How does a President ever get bills passed in Congress?

I’m not an American but I’ve been trying to follow the proposed healthcare bills making their way through congress at the moment. The process sounds so arduous: votes to open debate, votes for cloture, votes to send to committee, votes on the committee’s compromise, in the House, Senate and Committee. And then the President could still veto it anyway, a veto which can be overcome with enough votes… I guess that’s the whole point of ‘checks and balances’.

Anyway, Obama at present seems to relying entirely on his strong majorities in both houses to get his bill passed. In the Senate he needs 60 votes to bring debate to cloture and avoid a filibuster; fortunately he (sort of) has 60 Democrats, so if he can unite that coalition he’ll have the votes he needs.

But when Presidents don’t have the majority he has, say if they have 55 votes - how do they get anything significant passed? There’s undeniably an element to this Republican opposition against healthcare which thinks, “if we can defeat Obama on everything he tries, he’ll be a failure and the public will swing back to us again”. If the opposition party has say, 45 senators, what stops them from filibustering anything that will benefit the President?

Ps: I don’t really want to spark any discussions on the merits of the healthcare bills or anything like that.

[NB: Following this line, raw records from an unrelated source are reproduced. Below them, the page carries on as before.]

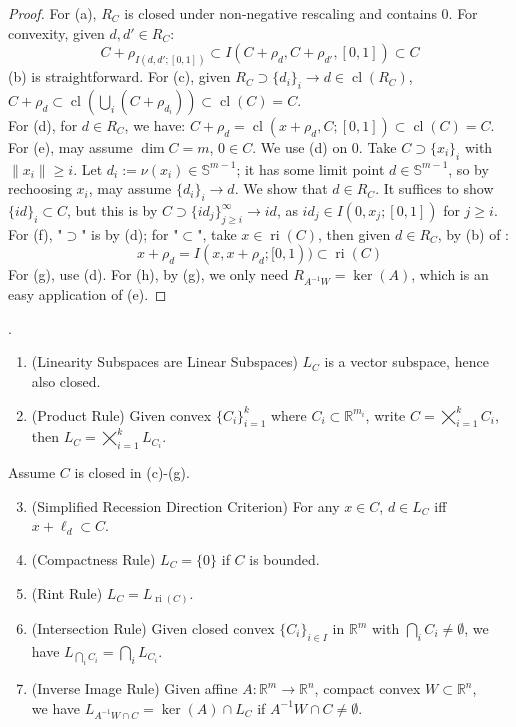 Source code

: \begin{proof}
	For (a), $R_C$ is closed under non-negative rescaling and contains $0$. For convexity, given $d,d'\in R_C$:
	\[
		C+\rho_{I(d,d';[0,1])}\subset I\left(C+\rho_{d},C+\rho_{d'},[0,1]\right)\subset C
	\]
	(b) is straightforward. For (c), given $R_C\supset \{d_i\}_i\to d\in \operatorname{cl}(R_C)$, $C+\rho_d\subset \operatorname{cl}\left(\bigcup_i\left(C+\rho_{d_i}\right)\right)\subset \operatorname{cl}(C)=C$.\\
	For (d), for $d\in R_C$, we have: $C+\rho_d=\operatorname{cl}\left(x+\rho_d,C;[0,1]\right)\subset \operatorname{cl}(C)=C$.\\
	For (e), may assume $\dim C=m$, $0\in C$. We use (d) on $0$. Take $C\supset \{x_i\}_i$ with $\|x_i\|\geq i$. Let $d_i:=\nu(x_i)\in \mathbb{S}^{m-1}$; it has some limit point $d\in \mathbb{S}^{m-1}$, so by rechoosing $x_i$, may assume $\{d_i\}_i\to d$. We show that $d\in R_C$. It suffices to show $\{id\}_i\subset C$, but this is by $C\supset\{id_j\}_{j\geq i}^\infty\to id$, as $id_j\in I(0,x_j;[0,1])$ for $j\geq i$.\\
	For (f), "$\supset$" is by (d); for "$\subset$", take $x\in \operatorname{ri}(C)$, then given $d\in R_C$, by (b) of :
	\[
		x+\rho_d = I(x,x+\rho_d;[0, 1))\subset \operatorname{ri}(C)
	\]
	For (g), use (d). For (h), by (g), we only need $R_{A^{-1}W}=\operatorname{ker}(A)$, which is an easy application of (e).
\end{proof}

\begin{prop}.
	\label{prop:013-yoga-linearity}
	\begin{enumerate}[label=(\alph*)]
		\item (Linearity Subspaces are Linear Subspaces) $L_C$ is a vector subspace, hence also closed.
		\item (Product Rule) Given convex $\{C_i\}_{i=1}^k$ where $C_i\subset \mathbb{R}^{m_i}$, write $C=\bigtimes_{i=1}^kC_i$, then $L_C=\bigtimes_{i=1}^kL_{C_i}$.
	\end{enumerate}
	Assume $C$ is closed in (c)-(g).
	\begin{enumerate}[label=(\alph*)]
		\setcounter{enumi}{2}
		\item (Simplified Recession Direction Criterion) For any $x\in C$, $d\in L_C$ iff $x+\ell_d\subset C$.
		\item (Compactness Rule) $L_C=\{0\}$ if $C$ is bounded.
		\item (Rint Rule) $L_C=L_{\operatorname{ri}(C)}$.
		\item (Intersection Rule) Given closed convex $\{C_i\}_{i\in I}$ in $\mathbb{R}^m$ with $\bigcap_i{C_i}\neq\emptyset$, we have $L_{\bigcap_iC_i}=\bigcap_iL_{C_i}$.
		\item (Inverse Image Rule) Given affine $A:\mathbb{R}^m\to \mathbb{R}^n$, compact convex $W\subset \mathbb{R}^n$,\\we have $L_{A^{-1}W\cap C}=\operatorname{ker}(A)\cap L_C$ if $A^{-1}W\cap C\neq\emptyset$.
	\end{enumerate}
\end{prop}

I’m just wondering what would stop either party, in opposition, from crushing any significant element of the President’s agenda whatsoever.

Compromise.

Most Americans don’t understand how, in a paliamentary system, a prime minister can get anything done when a “no” vote can lead to a vote of no confidence and the collapse of the government.

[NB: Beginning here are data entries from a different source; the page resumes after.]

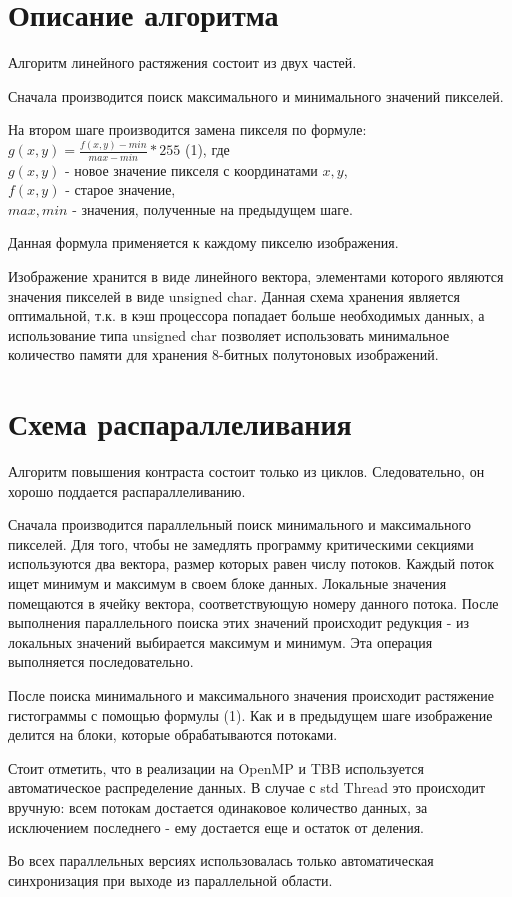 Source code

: \documentclass{report}
\begin{document}
    \newpage
    \section*{Описание алгоритма}
    \par Алгоритм линейного растяжения состоит из двух частей. 
    \par Сначала производится поиск максимального и минимального значений пикселей.
    \par На втором шаге производится замена пикселя по формуле: \\
    $g(x, y) = \frac{f(x,y)-min}{max - min} * 255$ (1), где \\$g(x, y)$ - новое значение пикселя с координатами $x, y$, \\$f(x, y)$ - старое значение, \\$max, min$ - значения, полученные на предыдущем шаге.
    \par Данная формула применяется к каждому пикселю изображения.
    \par Изображение хранится в виде линейного вектора, элементами которого являются значения пикселей в виде unsigned char. Данная схема хранения является оптимальной, т.к. в кэш процессора попадает больше необходимых данных, а использование типа unsigned char позволяет использовать минимальное количество памяти для хранения 8-битных полутоновых изображений. 
    
    \newpage
    \section*{Схема распараллеливания}
    \par Алгоритм повышения контраста состоит только из циклов. Следовательно, он хорошо поддается распараллеливанию.
    \par Сначала производится параллельный поиск минимального и максимального пикселей. Для того, чтобы не замедлять программу критическими секциями используются два вектора, размер которых равен числу потоков. Каждый поток ищет минимум и максимум в своем блоке данных. Локальные значения помещаются в ячейку вектора, соответствующую номеру данного потока. После выполнения параллельного поиска этих значений происходит редукция - из локальных значений выбирается максимум и минимум. Эта операция выполняется последовательно.
    \par После поиска минимального и максимального значения происходит растяжение гистограммы с помощью формулы (1). Как и в предыдущем шаге изображение делится на блоки, которые обрабатываются потоками.
    \par Стоит отметить, что в реализации на OpenMP и TBB используется автоматическое распределение данных. В случае с std Thread это происходит вручную: всем потокам достается одинаковое количество данных, за исключением последнего - ему достается еще и остаток от деления.
    \par Во всех параллельных версиях использовалась только автоматическая синхронизация при выходе из параллельной области.
    
\end{document}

Like **Sage Rat **said, it’s compromise.

Thanks for being informative… ‘compromise’ assumes that the opposition has some vague interest in passing your bill in some form, or at least doesn’t violently oppose it. But when it comes to a President’s agenda, surely a lot of it isn’t going to be very amenable to compromise: Obama wants to move towards universal healthcare, Republicans don’t. Obama might want to introduce a cap-and-trade bill, Republicans don’t. Obama might want to offer some type of amnesty for illegal immigrants, Republicans don’t. On the other hand if a Republican President wanted to introduce a bill banning most cases of abortion, Democrats would simply oppose it.

How would the ‘compromise’ work in those type of cases, if a President didn’t have the majorities Obama has? Doesn’t the opposition figure their interest lies with making their rival President a failure on all of the central elements of his agenda they oppose?

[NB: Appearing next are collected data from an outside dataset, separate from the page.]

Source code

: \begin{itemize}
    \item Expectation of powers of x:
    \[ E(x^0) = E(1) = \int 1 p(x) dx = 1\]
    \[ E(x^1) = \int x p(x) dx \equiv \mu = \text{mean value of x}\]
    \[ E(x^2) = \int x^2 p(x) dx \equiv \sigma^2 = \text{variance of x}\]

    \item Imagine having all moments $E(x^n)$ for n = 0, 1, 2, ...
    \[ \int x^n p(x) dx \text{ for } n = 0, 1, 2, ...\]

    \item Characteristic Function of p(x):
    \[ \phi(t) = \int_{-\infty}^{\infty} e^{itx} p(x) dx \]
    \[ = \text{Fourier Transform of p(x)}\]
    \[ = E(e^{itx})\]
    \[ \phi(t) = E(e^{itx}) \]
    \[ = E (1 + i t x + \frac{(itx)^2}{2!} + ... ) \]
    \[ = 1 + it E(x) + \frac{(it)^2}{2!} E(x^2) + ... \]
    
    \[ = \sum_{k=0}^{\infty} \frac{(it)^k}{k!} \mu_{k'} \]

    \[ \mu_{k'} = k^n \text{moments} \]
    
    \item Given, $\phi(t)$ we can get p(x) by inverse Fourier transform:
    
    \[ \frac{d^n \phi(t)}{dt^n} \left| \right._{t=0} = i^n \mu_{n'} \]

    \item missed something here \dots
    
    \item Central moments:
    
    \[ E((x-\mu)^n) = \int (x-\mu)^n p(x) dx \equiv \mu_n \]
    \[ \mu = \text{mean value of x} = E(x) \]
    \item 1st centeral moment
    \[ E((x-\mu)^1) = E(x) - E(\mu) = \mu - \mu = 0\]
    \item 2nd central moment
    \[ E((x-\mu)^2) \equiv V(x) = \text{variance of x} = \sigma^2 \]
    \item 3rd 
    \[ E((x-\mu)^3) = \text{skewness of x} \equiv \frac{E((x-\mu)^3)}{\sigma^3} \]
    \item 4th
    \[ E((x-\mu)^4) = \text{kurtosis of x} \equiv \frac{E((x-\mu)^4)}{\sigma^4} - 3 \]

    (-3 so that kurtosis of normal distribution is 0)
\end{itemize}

Reagan got a lot of his proposals passed into laws when the Democrats controlled both the House and Senate. He was very popular and there were conservative Democrats who helped him.

One simple answer (apart from toning down the proposal so that it gains support from both parties) is that a bill isn’t limited to a single thing. So, fairly often, a bill will include provisions that are designed to garner support from the other party.

So, for example: if you are in the minority, and want to pass a bill on X (let’s say cap-and-trade), your party probably has no chance of doing so on your own. However, if the majority needs some support to defeat a filibuster of a bill on Y (let’s say health care reform), it might put a cap-and-trade provision in its health care bill so that it will get some support from your party.

The same can be done with earmarks–if you want a military funding bill passed, one good way of ensuring the support of the senator from (let’s say) Kentucky is to include substantial funding for bases in Kentucky, or some weapons system that is manufactured in Kentucky. To some extent, it’s the job of a representative to vote for things that benefit their district- it’s also very helpful in re-election campaigns to have brought a lot of federal spending to your district.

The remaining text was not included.